Japan Kanji: Tips and Tricks for Learning the Japanese Characters


Japan Kanji: What are they and how to learn them




If you are interested in learning Japanese, you have probably encountered kanji, the logographic characters that are derived from Chinese script. Kanji are not only essential for reading and writing Japanese, but also for understanding the rich history and culture of Japan. In this article, we will explore what kanji are, how they developed, how they are classified, how they are used, and how you can learn them effectively.


Introduction




Kanji (漢字) literally means "Han characters", referring to the Han dynasty of China where they originated. Kanji are ideograms, which means that each character represents an idea, concept, or object.
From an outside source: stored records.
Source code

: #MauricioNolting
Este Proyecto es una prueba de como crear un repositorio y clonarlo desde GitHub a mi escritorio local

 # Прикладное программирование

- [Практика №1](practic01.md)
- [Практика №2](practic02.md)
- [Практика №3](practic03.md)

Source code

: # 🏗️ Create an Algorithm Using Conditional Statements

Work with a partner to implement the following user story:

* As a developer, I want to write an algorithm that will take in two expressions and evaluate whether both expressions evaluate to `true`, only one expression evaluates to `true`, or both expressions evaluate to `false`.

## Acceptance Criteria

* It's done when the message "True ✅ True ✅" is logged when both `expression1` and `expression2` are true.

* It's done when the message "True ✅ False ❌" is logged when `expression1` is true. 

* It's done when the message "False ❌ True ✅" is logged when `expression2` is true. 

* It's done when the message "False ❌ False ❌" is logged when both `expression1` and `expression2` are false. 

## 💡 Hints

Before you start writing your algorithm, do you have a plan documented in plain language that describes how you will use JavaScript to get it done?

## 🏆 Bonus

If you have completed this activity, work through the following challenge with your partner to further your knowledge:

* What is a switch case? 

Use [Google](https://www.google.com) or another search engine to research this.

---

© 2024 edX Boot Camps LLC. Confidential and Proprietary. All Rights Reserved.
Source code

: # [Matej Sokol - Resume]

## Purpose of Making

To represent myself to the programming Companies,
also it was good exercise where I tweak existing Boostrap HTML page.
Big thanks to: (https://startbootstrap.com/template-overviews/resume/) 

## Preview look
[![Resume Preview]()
For example, the character means "Japan", literally "sun-origin".




japan kanji



Kanji are one of the three types of characters used in the Japanese writing system, along with hiragana and katakana, which are phonetic symbols that represent syllables. Hiragana and katakana are mainly used for grammatical elements, native words, foreign words, onomatopoeia, etc. Kanji are mainly used for nouns, verbs, adjectives, and other important words. For example, the sentence is "study", and the rest are hiragana.


There are more than 50,000 kanji characters in existence, but most of them are rarely used or obsolete. The Japanese government has published a list of jōyō kanji (常用漢字), which means "regular-use characters". There are currently 2,136 jōyō kanji that are taught in elementary and secondary schools in Japan. Most Japanese people can read and write these characters by the time they graduate from high school. However, there are also many other kanji that are used in specialized fields, such as literature, medicine, law, religion, etc. These are called hyōgai kanji (表外漢字), which means "outside-the-chart characters". There are also some kanji that are unique to Japan, which are called kokuji (国字), which means "national characters". For example, the character means "crossroad".


Learning kanji can be challenging, but also rewarding. Kanji can help you expand your vocabulary, improve your reading comprehension, and deepen your understanding of Japanese culture and history. Kanji can also enhance your memory, creativity, and logical thinking skills. Moreover, kanji can be fun and beautiful to look at and write. Many people enjoy learning kanji as a hobby or a passion.


The history of kanji




Kanji have a long and fascinating history that spans over two millennia. Kanji were originally created by the ancient Chinese people as a way of recording their language and thoughts. The earliest forms of kanji were pictographs, which were simple drawings of objects or animals. For example, the character means "bright", and it is composed of the characters for "sun" and "moon".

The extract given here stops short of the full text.